The Rocks, Sydney at night

The Rocks, Sydney at night

Searching the Museum of Contemporary Art of Australia online, I saw a similar photograph. Only taken in the daytime. At first, I assumed it had been captured using a drone. The large building the centre of the image is the museum. On the last day of my trip, I took a lift next to the train station. It took me up to the pedestrian walkway alongside the Cahill Expressway. Walking about 100 metres along it from above Circular Quay station. I ended up on a bridge right over George Street looking over The Rocks area of the city. Watching the cars moving below me I wanted to return at dusk. Due to the heavy highway traffic close behind me and the narrow walkway. It was hard to keep the camera still a long enough exposure time to capture the light trails from the traffic.

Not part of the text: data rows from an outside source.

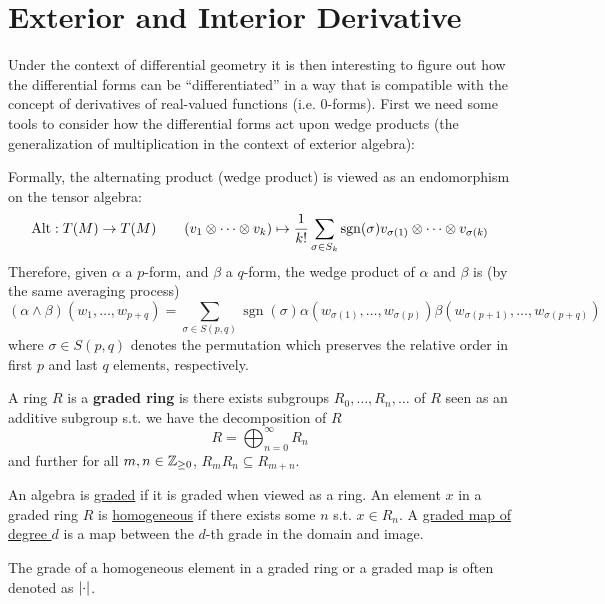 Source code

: \documentclass{article}
\begin{document}
\section{Exterior and Interior Derivative}

\textstart
Under the context of differential geometry it is then interesting to figure out how the differential forms can be ``differentiated'' in a way that is compatible with the concept of derivatives of real-valued functions (i.e. $0$-forms). First we need some tools to consider how the differential forms act upon wedge products (the generalization of multiplication in the context of exterior algebra):

\begin{remark}\label{rmk: wedge of differential forms}
    Formally, the alternating product (wedge product) is viewed as an endomorphism on the tensor algebra:
    \[
        \operatorname{Alt}: T(M) \to T(M) \qquad (v_1 \otimes \cdots \otimes v_k) \mapsto \frac{1}{k!} \sum_{\sigma \in S_k} \operatorname{sgn}(\sigma) v_{\sigma(1)} \otimes \cdots \otimes v_{\sigma(k)}
    \]
    Therefore, given $\alpha$ a $p$-form, and $\beta$ a $q$-form, the wedge product of $\alpha$ and $\beta$ is (by the same averaging process)
    \[
        (\alpha\wedge\beta)(w_1, \dots, w_{p+q}) = \sum_{\sigma \in S(p, q)} \operatorname{sgn}(\sigma) \alpha(w_{\sigma(1)}, \dots, w_{\sigma(p)}) \beta(w_{\sigma(p+1)}, \dots, w_{\sigma(p+q)})
    \]
    where $\sigma \in S(p, q)$ denotes the permutation which preserves the relative order in first $p$ and last $q$ elements, respectively. 
\end{remark}

\begin{definition}
    A ring $R$ is a \textbf{graded ring} is there exists subgroups $R_0, \dots, R_n, \dots$ of $R$ seen as an additive subgroup s.t. we have the decomposition of $R$
    \[
        R = \bigoplus_{n = 0} ^ {\infty} R_n
    \]
    and further for all $m, n \in \mathbb{Z}_{\geq 0}$, $R_m R_n \subseteq R_{m + n}$. 

    An algebra is \underline{graded} if it is graded when viewed as a ring. An element $x$ in a graded ring $R$ is \underline{homogeneous} if there exists some $n$ s.t. $x \in R_n$. A \underline{graded map of degree $d$} is a map between the $d$-th grade in the domain and image. 
\end{definition}

\begin{notation}
    The grade of a homogeneous element in a graded ring or a graded map is often denoted as $\left|\cdot\right|$.
\end{notation}
\end{document}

Sydney Opera House at moonrise

Sydney Opera House at moonrise

The sun rising up behind the Sydney Opera House was what I planned to capture. Walking up and down the opposite side of Circular Quay, I saw the moon rising up between the “sails” of the Opera House. This made me run to find a spot where I could frame the moon right between the “sails”. The crescent moon was rising up faster than I had expected. Only this year have I started to photograph moonrise and it is much more difficult than sunrise. You get much more warning with sunrise due to the amount of light the sun gives off in comparison to the moon.

Creamoata factory

Creamoata factory

I’ve never heard of Creamoata before coming to Gore, a town in the middle of the Southland region of New Zealand. This factory was the home of Creamoata. An oatmeal porridge that was the breakfast for thousands of New Zealander’s for much of the last century. The cartoon character on the left side of the building is Sergeant Dan. The mill was built in 1919 and was closed in 2001. This factory was a big local employer. The town’s library had a large exhibition all about Creamoata and Sergeant Dan.

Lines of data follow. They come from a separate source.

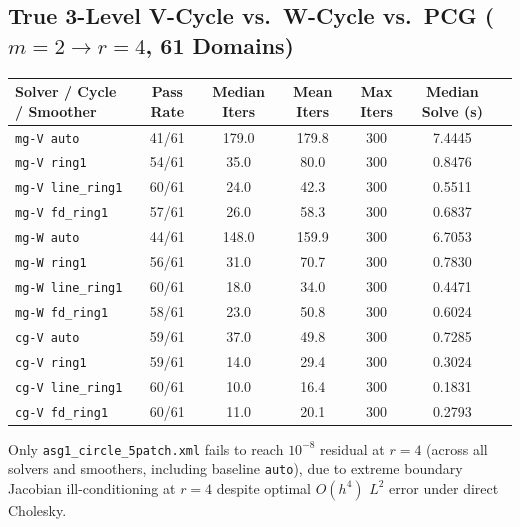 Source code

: \documentclass[10pt,a4paper]{article}
\begin{document}
\subsection{True 3-Level V-Cycle vs.\ W-Cycle vs.\ PCG ($m=2\to r=4$, 61 Domains)}
\begin{center}
\small
\begin{tabular}{@{}lcccccc@{}}
\toprule
\textbf{Solver / Cycle / Smoother} & \textbf{Pass Rate} & \textbf{Median Iters} & \textbf{Mean Iters} & \textbf{Max Iters} & \textbf{Median Solve (s)} \\
\midrule
\texttt{mg-V auto} & 41/61 & 179.0 & 179.8 & 300 & 7.4445 \\
\texttt{mg-V ring1} & 54/61 & 35.0 & 80.0 & 300 & 0.8476 \\
\texttt{mg-V line\_ring1} & 60/61 & 24.0 & 42.3 & 300 & 0.5511 \\
\texttt{mg-V fd\_ring1} & 57/61 & 26.0 & 58.3 & 300 & 0.6837 \\
\texttt{mg-W auto} & 44/61 & 148.0 & 159.9 & 300 & 6.7053 \\
\texttt{mg-W ring1} & 56/61 & 31.0 & 70.7 & 300 & 0.7830 \\
\texttt{mg-W line\_ring1} & 60/61 & 18.0 & 34.0 & 300 & 0.4471 \\
\texttt{mg-W fd\_ring1} & 58/61 & 23.0 & 50.8 & 300 & 0.6024 \\
\texttt{cg-V auto} & 59/61 & 37.0 & 49.8 & 300 & 0.7285 \\
\texttt{cg-V ring1} & 59/61 & 14.0 & 29.4 & 300 & 0.3024 \\
\texttt{cg-V line\_ring1} & 60/61 & 10.0 & 16.4 & 300 & 0.1831 \\
\texttt{cg-V fd\_ring1} & 60/61 & 11.0 & 20.1 & 300 & 0.2793 \\
\bottomrule
\end{tabular}
\end{center}
Only \texttt{asg1\_circle\_5patch.xml} fails to reach $10^{-8}$ residual at $r=4$ (across all solvers and smoothers, including baseline \texttt{auto}), due to extreme boundary Jacobian ill-conditioning at $r=4$ despite optimal $O(h^4)$ $L^2$ error under direct Cholesky.
\end{document}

Eastgate and Eastgate Clock

Eastgate and Eastgate Clock

In the heart of Chester city centre is this famous clock. Opened to the public in 1899 to celebrate Queen Victoria’s 80th birthday. It stands on the site of the original entrance to the Roman fortress. Chester has one of the best preserved Roman walls in Britain. The full circuit of the wall around the centre of Chester is 2 miles long and well worth the wall along the top of the wall. There are many black and white timber buildings in Chester. The one on the left of this photograph is a great example built in 1395. It is one of the most impressive things to see in the city.